Xerox has offered a look inside "non-contact flash fusing" – a major technology breakthrough in high-speed colour printing which enables colour xerographic continuous feed printers to achieve speeds of nearly 500 colour pages per minute.
By flashing a high-intensity Xenon light more than 2 000 times a second, Xerox printers fuse the colour toner to a wide variety of paper and substrates without any components ever touching the paper. As a result, the new fusing technology enables colour continuous feed printing at speeds that rival black-and-white continuous feed printing while creating high-quality images.
Conventional toner-based printers heat the entire paper and pressure-roll the toner in order to fix the image onto the paper. This has limited print speeds to only 110 pages per minute and restricted printing on surfaces that have adhesives.

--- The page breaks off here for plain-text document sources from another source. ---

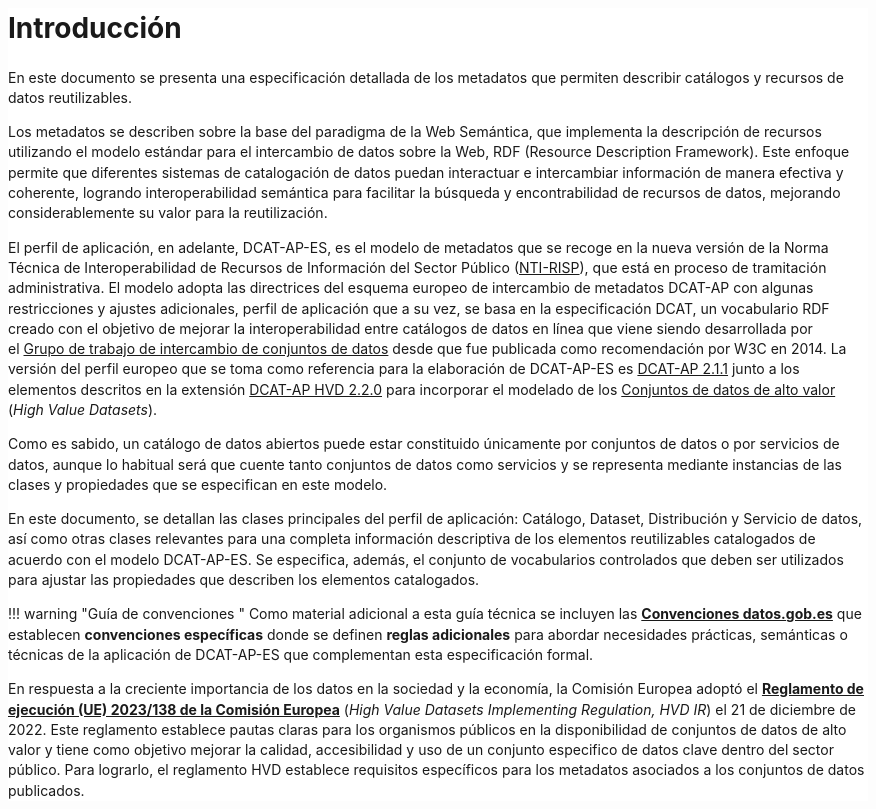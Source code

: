 # Introducción

En este documento se presenta una especificación detallada de los metadatos que permiten describir catálogos y recursos de datos reutilizables.

Los metadatos se describen sobre la base del paradigma de la Web Semántica, que implementa la descripción de recursos utilizando el modelo estándar para el intercambio de datos sobre la Web, RDF (Resource Description Framework). Este enfoque permite que diferentes sistemas de catalogación de datos puedan interactuar e intercambiar información de manera efectiva y coherente, logrando interoperabilidad semántica para facilitar la búsqueda y encontrabilidad de recursos de datos, mejorando considerablemente su valor para la reutilización.

El perfil de aplicación, en adelante, DCAT-AP-ES, es el modelo de metadatos que se recoge en la nueva versión de la Norma Técnica de Interoperabilidad de Recursos de Información del Sector Público ([NTI-RISP](https://datos.gob.es/es/doc-tags/nti-risp)), que está en proceso de tramitación administrativa. El modelo adopta las directrices del esquema europeo de intercambio de metadatos DCAT-AP con algunas restricciones y ajustes adicionales, perfil de aplicación que a su vez, se basa en la especificación DCAT, un vocabulario RDF creado con el objetivo de mejorar la interoperabilidad entre catálogos de datos en línea que viene siendo desarrollada por el [Grupo de trabajo de intercambio de conjuntos de datos](https://www.w3.org/2017/dxwg/) desde que fue publicada como recomendación por W3C en 2014. La versión del perfil europeo que se toma como referencia para la elaboración de DCAT-AP-ES es [DCAT-AP 2.1.1](https://joinup.ec.europa.eu/collection/semic-support-centre/solution/dcat-application-profile-data-portals-europe/release/211) junto a los elementos descritos en la extensión [DCAT-AP HVD 2.2.0](https://semiceu.github.io/DCAT-AP/releases/2.2.0-hvd/) para incorporar el modelado de los [Conjuntos de datos de alto valor](https://datos.gob.es/es/noticia/europa-define-los-conjuntos-de-datos-de-alto-valor-que-el-sector-publico-tendra-que-abrir) (*High Value Datasets*).

Como es sabido, un catálogo de datos abiertos puede estar constituido únicamente por conjuntos de datos o por servicios de datos, aunque lo habitual será que cuente tanto conjuntos de datos como servicios y se representa mediante instancias de las clases y propiedades que se especifican en este modelo.

En este documento, se detallan las clases principales del perfil de aplicación: Catálogo, Dataset, Distribución y Servicio de datos, así como otras clases relevantes para una completa información descriptiva de los elementos reutilizables catalogados de acuerdo con el modelo DCAT-AP-ES. Se especifica, además, el conjunto de vocabularios controlados que deben ser utilizados para ajustar las propiedades que describen los elementos catalogados.

!!! warning "Guía de convenciones "
    Como material adicional a esta guía técnica se incluyen las [**Convenciones datos.gob.es**](./conventions) que establecen **convenciones específicas** donde se definen **reglas adicionales** para abordar necesidades prácticas, semánticas o técnicas de la aplicación de DCAT-AP-ES que complementan esta especificación formal.

En respuesta a la creciente importancia de los datos en la sociedad y la economía, la Comisión Europea adoptó el [**Reglamento de ejecución (UE) 2023/138 de la Comisión Europea**](https://eur-lex.europa.eu/legal-content/ES/TXT/HTML/?uri=CELEX:32023R0138) (*High Value Datasets Implementing Regulation, HVD IR*) el 21 de diciembre de 2022. Este reglamento establece pautas claras para los organismos públicos en la disponibilidad de conjuntos de datos de alto valor y tiene como objetivo mejorar la calidad, accesibilidad y uso de un conjunto especifico de datos clave dentro del sector público. Para lograrlo, el reglamento HVD establece requisitos específicos para los metadatos asociados a los conjuntos de datos publicados.
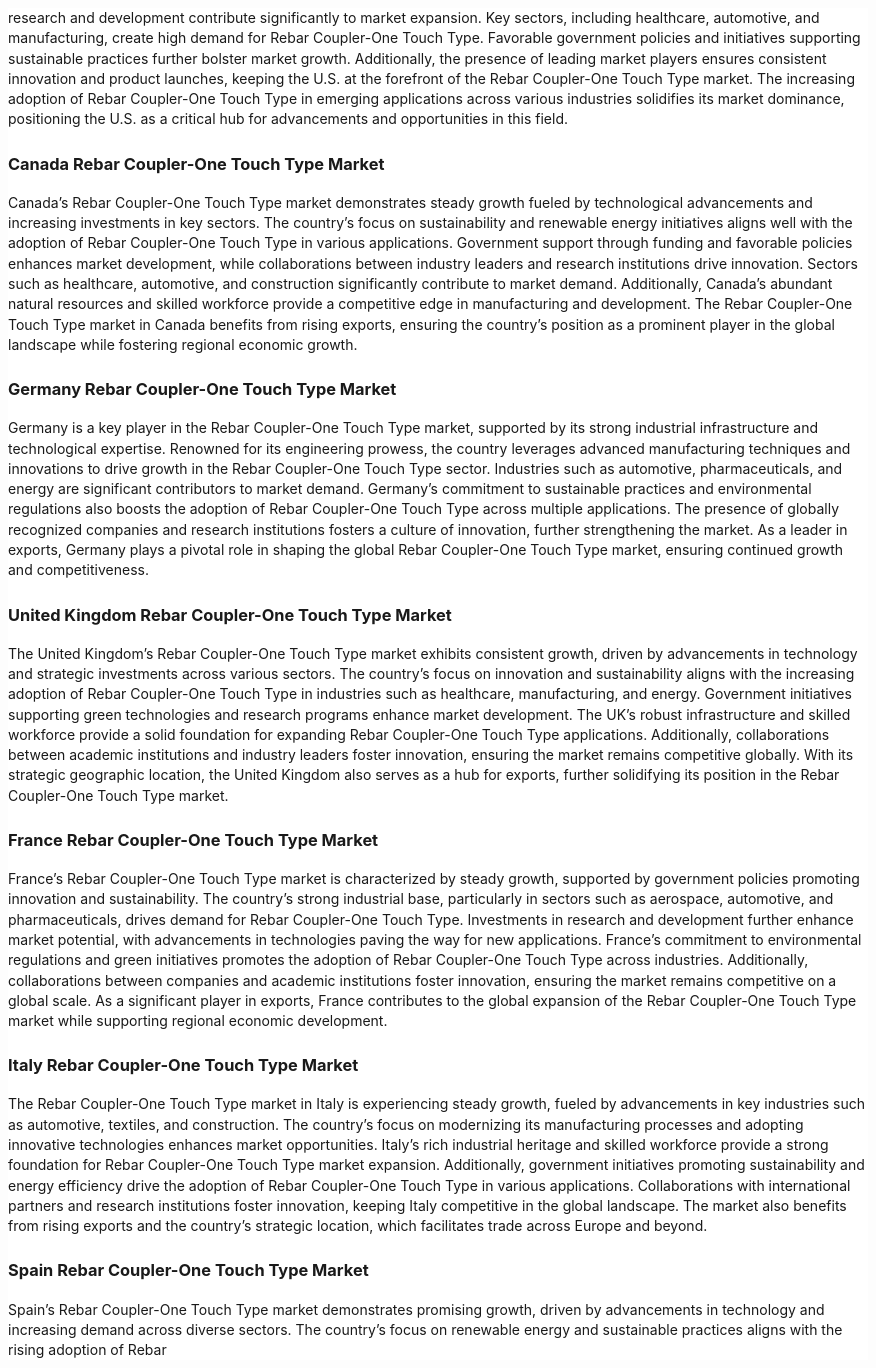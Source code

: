 research and development contribute significantly to market expansion. Key sectors, including healthcare, automotive, and manufacturing, create high demand for Rebar Coupler-One Touch Type. Favorable government policies and initiatives supporting sustainable practices further bolster market growth. Additionally, the presence of leading market players ensures consistent innovation and product launches, keeping the U.S. at the forefront of the Rebar Coupler-One Touch Type market. The increasing adoption of Rebar Coupler-One Touch Type in emerging applications across various industries solidifies its market dominance, positioning the U.S. as a critical hub for advancements and opportunities in this field.</p><h3>Canada Rebar Coupler-One Touch Type Market</h3><p>Canada&rsquo;s Rebar Coupler-One Touch Type market demonstrates steady growth fueled by technological advancements and increasing investments in key sectors. The country&rsquo;s focus on sustainability and renewable energy initiatives aligns well with the adoption of Rebar Coupler-One Touch Type in various applications. Government support through funding and favorable policies enhances market development, while collaborations between industry leaders and research institutions drive innovation. Sectors such as healthcare, automotive, and construction significantly contribute to market demand. Additionally, Canada&rsquo;s abundant natural resources and skilled workforce provide a competitive edge in manufacturing and development. The Rebar Coupler-One Touch Type market in Canada benefits from rising exports, ensuring the country&rsquo;s position as a prominent player in the global landscape while fostering regional economic growth.</p><h3>Germany Rebar Coupler-One Touch Type Market</h3><p>Germany is a key player in the Rebar Coupler-One Touch Type market, supported by its strong industrial infrastructure and technological expertise. Renowned for its engineering prowess, the country leverages advanced manufacturing techniques and innovations to drive growth in the Rebar Coupler-One Touch Type sector. Industries such as automotive, pharmaceuticals, and energy are significant contributors to market demand. Germany&rsquo;s commitment to sustainable practices and environmental regulations also boosts the adoption of Rebar Coupler-One Touch Type across multiple applications. The presence of globally recognized companies and research institutions fosters a culture of innovation, further strengthening the market. As a leader in exports, Germany plays a pivotal role in shaping the global Rebar Coupler-One Touch Type market, ensuring continued growth and competitiveness.</p><h3>United Kingdom Rebar Coupler-One Touch Type Market</h3><p>The United Kingdom&rsquo;s Rebar Coupler-One Touch Type market exhibits consistent growth, driven by advancements in technology and strategic investments across various sectors. The country&rsquo;s focus on innovation and sustainability aligns with the increasing adoption of Rebar Coupler-One Touch Type in industries such as healthcare, manufacturing, and energy. Government initiatives supporting green technologies and research programs enhance market development. The UK&rsquo;s robust infrastructure and skilled workforce provide a solid foundation for expanding Rebar Coupler-One Touch Type applications. Additionally, collaborations between academic institutions and industry leaders foster innovation, ensuring the market remains competitive globally. With its strategic geographic location, the United Kingdom also serves as a hub for exports, further solidifying its position in the Rebar Coupler-One Touch Type market.</p><h3>France Rebar Coupler-One Touch Type Market</h3><p>France&rsquo;s Rebar Coupler-One Touch Type market is characterized by steady growth, supported by government policies promoting innovation and sustainability. The country&rsquo;s strong industrial base, particularly in sectors such as aerospace, automotive, and pharmaceuticals, drives demand for Rebar Coupler-One Touch Type. Investments in research and development further enhance market potential, with advancements in technologies paving the way for new applications. France&rsquo;s commitment to environmental regulations and green initiatives promotes the adoption of Rebar Coupler-One Touch Type across industries. Additionally, collaborations between companies and academic institutions foster innovation, ensuring the market remains competitive on a global scale. As a significant player in exports, France contributes to the global expansion of the Rebar Coupler-One Touch Type market while supporting regional economic development.</p><h3>Italy Rebar Coupler-One Touch Type Market</h3><p>The Rebar Coupler-One Touch Type market in Italy is experiencing steady growth, fueled by advancements in key industries such as automotive, textiles, and construction. The country&rsquo;s focus on modernizing its manufacturing processes and adopting innovative technologies enhances market opportunities. Italy&rsquo;s rich industrial heritage and skilled workforce provide a strong foundation for Rebar Coupler-One Touch Type market expansion. Additionally, government initiatives promoting sustainability and energy efficiency drive the adoption of Rebar Coupler-One Touch Type in various applications. Collaborations with international partners and research institutions foster innovation, keeping Italy competitive in the global landscape. The market also benefits from rising exports and the country&rsquo;s strategic location, which facilitates trade across Europe and beyond.</p><h3>Spain Rebar Coupler-One Touch Type Market</h3><p>Spain&rsquo;s Rebar Coupler-One Touch Type market demonstrates promising growth, driven by advancements in technology and increasing demand across diverse sectors. The country&rsquo;s focus on renewable energy and sustainable practices aligns with the rising adoption of Rebar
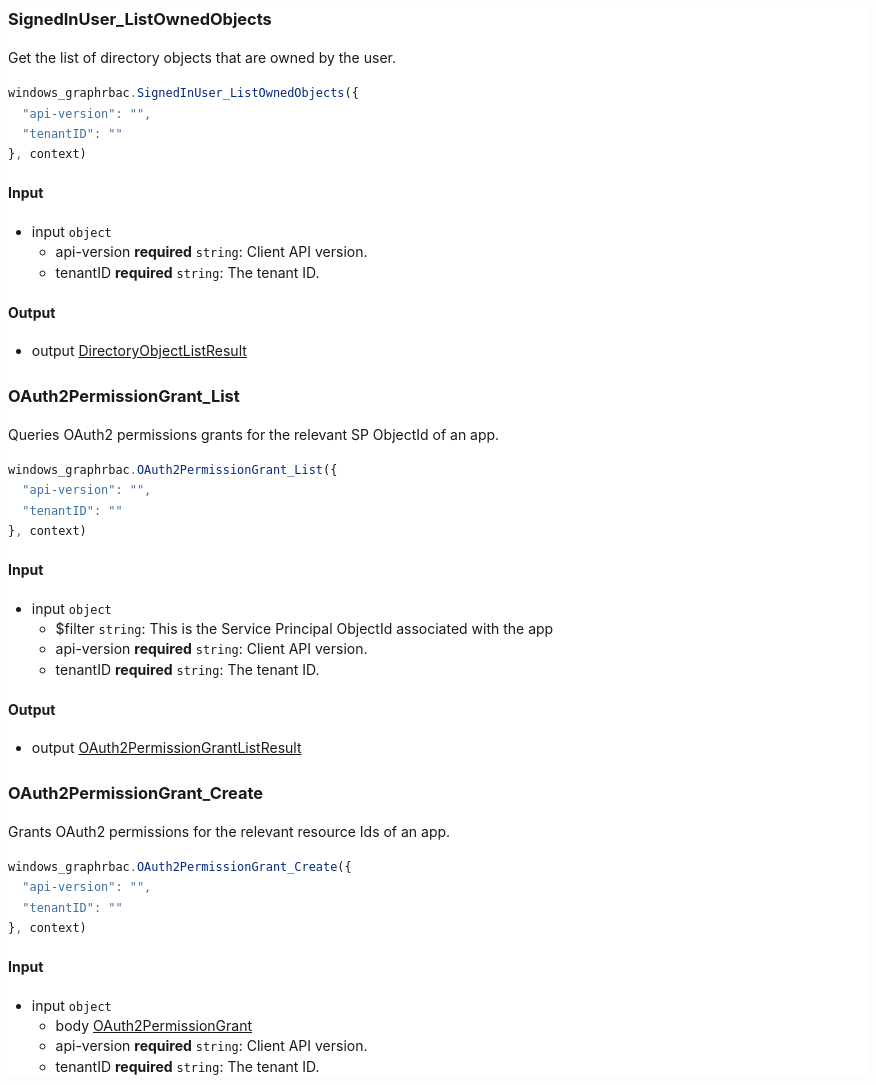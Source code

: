 ### SignedInUser_ListOwnedObjects
Get the list of directory objects that are owned by the user.


```js
windows_graphrbac.SignedInUser_ListOwnedObjects({
  "api-version": "",
  "tenantID": ""
}, context)
```

#### Input
* input `object`
  * api-version **required** `string`: Client API version.
  * tenantID **required** `string`: The tenant ID.

#### Output
* output [DirectoryObjectListResult](#directoryobjectlistresult)

### OAuth2PermissionGrant_List
Queries OAuth2 permissions grants for the relevant SP ObjectId of an app.


```js
windows_graphrbac.OAuth2PermissionGrant_List({
  "api-version": "",
  "tenantID": ""
}, context)
```

#### Input
* input `object`
  * $filter `string`: This is the Service Principal ObjectId associated with the app
  * api-version **required** `string`: Client API version.
  * tenantID **required** `string`: The tenant ID.

#### Output
* output [OAuth2PermissionGrantListResult](#oauth2permissiongrantlistresult)

### OAuth2PermissionGrant_Create
Grants OAuth2 permissions for the relevant resource Ids of an app.


```js
windows_graphrbac.OAuth2PermissionGrant_Create({
  "api-version": "",
  "tenantID": ""
}, context)
```

#### Input
* input `object`
  * body [OAuth2PermissionGrant](#oauth2permissiongrant)
  * api-version **required** `string`: Client API version.
  * tenantID **required** `string`: The tenant ID.
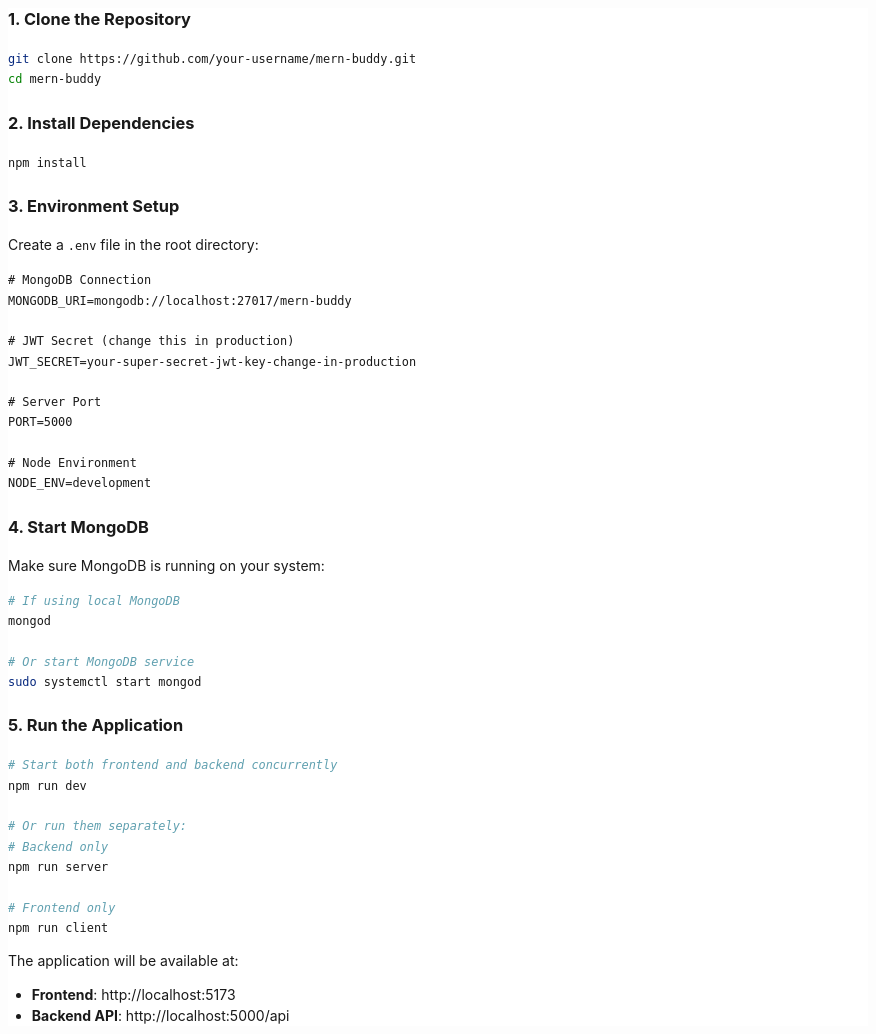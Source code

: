 ### 1. Clone the Repository
```bash
git clone https://github.com/your-username/mern-buddy.git
cd mern-buddy
```

### 2. Install Dependencies
```bash
npm install
```

### 3. Environment Setup
Create a `.env` file in the root directory:
```env
# MongoDB Connection
MONGODB_URI=mongodb://localhost:27017/mern-buddy

# JWT Secret (change this in production)
JWT_SECRET=your-super-secret-jwt-key-change-in-production

# Server Port
PORT=5000

# Node Environment
NODE_ENV=development
```

### 4. Start MongoDB
Make sure MongoDB is running on your system:
```bash
# If using local MongoDB
mongod

# Or start MongoDB service
sudo systemctl start mongod
```

### 5. Run the Application
```bash
# Start both frontend and backend concurrently
npm run dev

# Or run them separately:
# Backend only
npm run server

# Frontend only
npm run client
```

The application will be available at:
- **Frontend**: http://localhost:5173
- **Backend API**: http://localhost:5000/api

Xerox's new flash fusing method depends on newly developed colour toners that melt and fuse the image entirely through the energy from the xenon lamps, producing up to 650 images a minute in monochrome and 493 images a minute in full colour. In addition, plastic identification cards and peel-off labels on statements, price tags and stickers as well as RFID transponder inlays can now be printed at extremely high speeds.
"This fusing technology is a great example of how Xerox innovation drives the development of colour products with functionality never before seen in the marketplace," says Daniel McCue, vice president and chief technology officer: Xerox Production Systems Group.
"As we expand our portfolio of continuous feed systems, we are giving print providers more options on how to print faster, in full colour, on different materials and papers. This innovation brings another Xerox technology breakthrough to market, providing high reliability xerographic printing at extraordinary speed and print quality."
Flash fusing uses xenon lamps similar to those used in super bright headlights on luxury cars. There are eight flash lamps placed in a unique design inside the continuous feed printer.
"Think of the instant pulse of heat you would feel if you were to hold your hand in front of a flash camera," says Peter Crean, a research
fellow at Xerox's Research Centre of Webster.
"Now imagine thousands of those firing at high speed. In fact, the lamps that line up along the paper path inside the machine pulse light sequentially 120 000 times a minute, exposing and fusing the toner to the paper as it passes by at 226 feet a minute."
In order for flash fusing to work, Xerox scientists had to change how cyan, yellow and magenta toners absorb energy from light. To solve this problem, Xerox created colour toners that contain special infrared energy-absorbing material. This allows the individual colour toners to absorb enough energy so that each fuses as fast as the black toner that absorbs all light.
As a result, the toners are laid down in the order of their absorption rate with the black at the bottom. As each toner is overlaid on the preceding toners, the energy builds with each flash providing just the right amount of light to fuse each colour perfectly.
The new flash-fusing approach also provides dramatic improvements in reliability and quality. Because only the toner, not the entire paper, is heated, moisture is maintained in the paper, minimising stock shrinkage, paper curl and static electricity.
This also improves front-to-back registration, a challenge when printing on both sides of the paper at high speeds, and results in higher productivity and reliability because the paper feeds dependably during the printing and finishing processes.